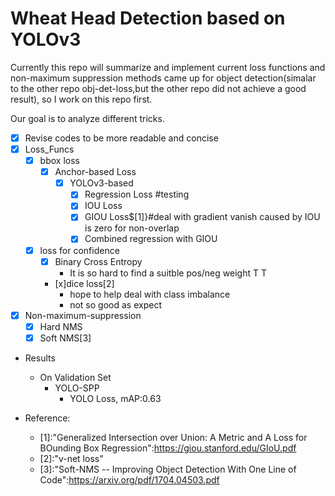 # Wheat Head Detection based on YOLOv3

Currently this repo will summarize and implement current loss functions and non-maximum suppression methods came up for object detection(simalar to the other repo obj-det-loss,but the other repo did not achieve a good result), so I work on this repo first.

Our goal is to analyze different tricks.

+ [x] Revise codes to be more readable and concise
+ [x] Loss_Funcs
  + [x] bbox loss
    + [x] Anchor-based Loss
      + [x] YOLOv3-based
        + [x] Regression Loss #testing
        + [x] IOU Loss
        + [x] GIOU Loss$[1]}#deal with gradient vanish caused by IOU is zero for non-overlap
        + [x] Combined regression with GIOU
  + [x] loss for confidence
    + [x] Binary Cross Entropy
      + It is so hard to find a suitble pos/neg weight T T  
    + [x]dice loss[2]
      + hope to help deal with class imbalance
      + not so good as expect
+ [x] Non-maximum-suppression
  + [x] Hard NMS
  + [x] Soft NMS[3]
+ Results
  + On Validation Set
    + YOLO-SPP
      + YOLO Loss, mAP:0.63

+ Reference:
  + [1]:"Generalized Intersection over Union: A Metric and A Loss for BOunding Box Regression":https://giou.stanford.edu/GIoU.pdf
  + [2]:"v-net loss"
  + [3]:"Soft-NMS -- Improving Object Detection With One Line of Code":https://arxiv.org/pdf/1704.04503.pdf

• [Work to be completed]: Retype all of the listing word for word and skip the pictures.

• [Answer to this task]:
 # Wheat Head Detection based on YOLOv3

Currently this repo will summarize and implement current loss functions and non-maximum suppression methods came up for object detection(simalar to the other repo obj-det-loss,but the other repo did not achieve a good result), so I work on this repo first.

Our goal is to analyze different tricks.

+ [x] Revise codes to be more readable and concise
+ [x] Loss_Funcs
  + [x] bbox loss
    + [x] Anchor-based Loss
      + [x] YOLOv3-based
        + [x] Regression Loss #testing
        + [x] IOU Loss
        + [x] GIOU Loss$[1]}#deal with gradient vanish caused by IOU is zero for non-overlap
        + [x] Combined regression with GIOU
  + [x] loss for confidence
    + [x] Binary Cross Entropy
      + It is so hard to find a suitble pos/neg weight T T  
    + [x]dice loss[2]
      + hope to help deal with class imbalance
      + not so good as expect
+ [x] Non-maximum-suppression
  + [x] Hard NMS
  + [x] Soft NMS[3]
+ Results
  + On Validation Set
    + YOLO-SPP
      + YOLO Loss, mAP:0.63

+ Reference:
  + [1]:"Generalized Intersection over Union: A Metric and A Loss for BOunding Box Regression":https://giou.stanford.edu/GIoU.pdf
  + [2]:"v-net loss"
  + [3]:"Soft-NMS -- Improving Object Detection With One Line of Code":https://arxiv.org/pdf/1704.04503.pdf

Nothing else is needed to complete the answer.